The records that follow are to be repeated exactly, with no pictures carried over.
▼
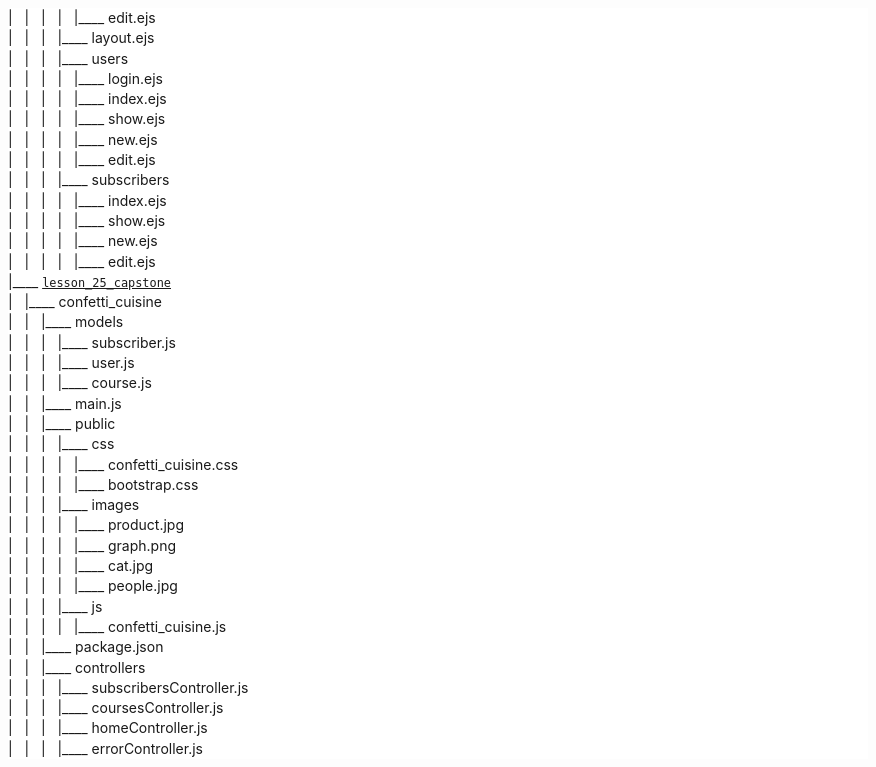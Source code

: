 | &nbsp; | &nbsp; | &nbsp; | &nbsp; |____ edit.ejs  
| &nbsp; | &nbsp; | &nbsp; |____ layout.ejs  
| &nbsp; | &nbsp; | &nbsp; |____ users  
| &nbsp; | &nbsp; | &nbsp; | &nbsp; |____ login.ejs  
| &nbsp; | &nbsp; | &nbsp; | &nbsp; |____ index.ejs  
| &nbsp; | &nbsp; | &nbsp; | &nbsp; |____ show.ejs  
| &nbsp; | &nbsp; | &nbsp; | &nbsp; |____ new.ejs  
| &nbsp; | &nbsp; | &nbsp; | &nbsp; |____ edit.ejs  
| &nbsp; | &nbsp; | &nbsp; |____ subscribers  
| &nbsp; | &nbsp; | &nbsp; | &nbsp; |____ index.ejs  
| &nbsp; | &nbsp; | &nbsp; | &nbsp; |____ show.ejs  
| &nbsp; | &nbsp; | &nbsp; | &nbsp; |____ new.ejs  
| &nbsp; | &nbsp; | &nbsp; | &nbsp; |____ edit.ejs  
|____ [`lesson_25_capstone`](./Unit_5/lesson_25_capstone/)    
| &nbsp; |____ confetti_cuisine  
| &nbsp; | &nbsp; |____ models  
| &nbsp; | &nbsp; | &nbsp; |____ subscriber.js  
| &nbsp; | &nbsp; | &nbsp; |____ user.js  
| &nbsp; | &nbsp; | &nbsp; |____ course.js  
| &nbsp; | &nbsp; |____ main.js  
| &nbsp; | &nbsp; |____ public  
| &nbsp; | &nbsp; | &nbsp; |____ css  
| &nbsp; | &nbsp; | &nbsp; | &nbsp; |____ confetti_cuisine.css  
| &nbsp; | &nbsp; | &nbsp; | &nbsp; |____ bootstrap.css  
| &nbsp; | &nbsp; | &nbsp; |____ images  
| &nbsp; | &nbsp; | &nbsp; | &nbsp; |____ product.jpg  
| &nbsp; | &nbsp; | &nbsp; | &nbsp; |____ graph.png  
| &nbsp; | &nbsp; | &nbsp; | &nbsp; |____ cat.jpg  
| &nbsp; | &nbsp; | &nbsp; | &nbsp; |____ people.jpg  
| &nbsp; | &nbsp; | &nbsp; |____ js  
| &nbsp; | &nbsp; | &nbsp; | &nbsp; |____ confetti_cuisine.js  
| &nbsp; | &nbsp; |____ package.json  
| &nbsp; | &nbsp; |____ controllers  
| &nbsp; | &nbsp; | &nbsp; |____ subscribersController.js  
| &nbsp; | &nbsp; | &nbsp; |____ coursesController.js  
| &nbsp; | &nbsp; | &nbsp; |____ homeController.js  
| &nbsp; | &nbsp; | &nbsp; |____ errorController.js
▲
- [SOLVED EXERCISE]:
Source code

: | &nbsp; | &nbsp; | &nbsp; | &nbsp; |____ edit.ejs  
| &nbsp; | &nbsp; | &nbsp; |____ layout.ejs  
| &nbsp; | &nbsp; | &nbsp; |____ users  
| &nbsp; | &nbsp; | &nbsp; | &nbsp; |____ login.ejs  
| &nbsp; | &nbsp; | &nbsp; | &nbsp; |____ index.ejs  
| &nbsp; | &nbsp; | &nbsp; | &nbsp; |____ show.ejs  
| &nbsp; | &nbsp; | &nbsp; | &nbsp; |____ new.ejs  
| &nbsp; | &nbsp; | &nbsp; | &nbsp; |____ edit.ejs  
| &nbsp; | &nbsp; | &nbsp; |____ subscribers  
| &nbsp; | &nbsp; | &nbsp; | &nbsp; |____ index.ejs  
| &nbsp; | &nbsp; | &nbsp; | &nbsp; |____ show.ejs  
| &nbsp; | &nbsp; | &nbsp; | &nbsp; |____ new.ejs  
| &nbsp; | &nbsp; | &nbsp; | &nbsp; |____ edit.ejs  
|____ [`lesson_25_capstone`](./Unit_5/lesson_25_capstone/)    
| &nbsp; |____ confetti_cuisine  
| &nbsp; | &nbsp; |____ models  
| &nbsp; | &nbsp; | &nbsp; |____ subscriber.js  
| &nbsp; | &nbsp; | &nbsp; |____ user.js  
| &nbsp; | &nbsp; | &nbsp; |____ course.js  
| &nbsp; | &nbsp; |____ main.js  
| &nbsp; | &nbsp; |____ public  
| &nbsp; | &nbsp; | &nbsp; |____ css  
| &nbsp; | &nbsp; | &nbsp; | &nbsp; |____ confetti_cuisine.css  
| &nbsp; | &nbsp; | &nbsp; | &nbsp; |____ bootstrap.css  
| &nbsp; | &nbsp; | &nbsp; |____ images  
| &nbsp; | &nbsp; | &nbsp; | &nbsp; |____ product.jpg  
| &nbsp; | &nbsp; | &nbsp; | &nbsp; |____ graph.png  
| &nbsp; | &nbsp; | &nbsp; | &nbsp; |____ cat.jpg  
| &nbsp; | &nbsp; | &nbsp; | &nbsp; |____ people.jpg  
| &nbsp; | &nbsp; | &nbsp; |____ js  
| &nbsp; | &nbsp; | &nbsp; | &nbsp; |____ confetti_cuisine.js  
| &nbsp; | &nbsp; |____ package.json  
| &nbsp; | &nbsp; |____ controllers  
| &nbsp; | &nbsp; | &nbsp; |____ subscribersController.js  
| &nbsp; | &nbsp; | &nbsp; |____ coursesController.js  
| &nbsp; | &nbsp; | &nbsp; |____ homeController.js  
| &nbsp; | &nbsp; | &nbsp; |____ errorController.js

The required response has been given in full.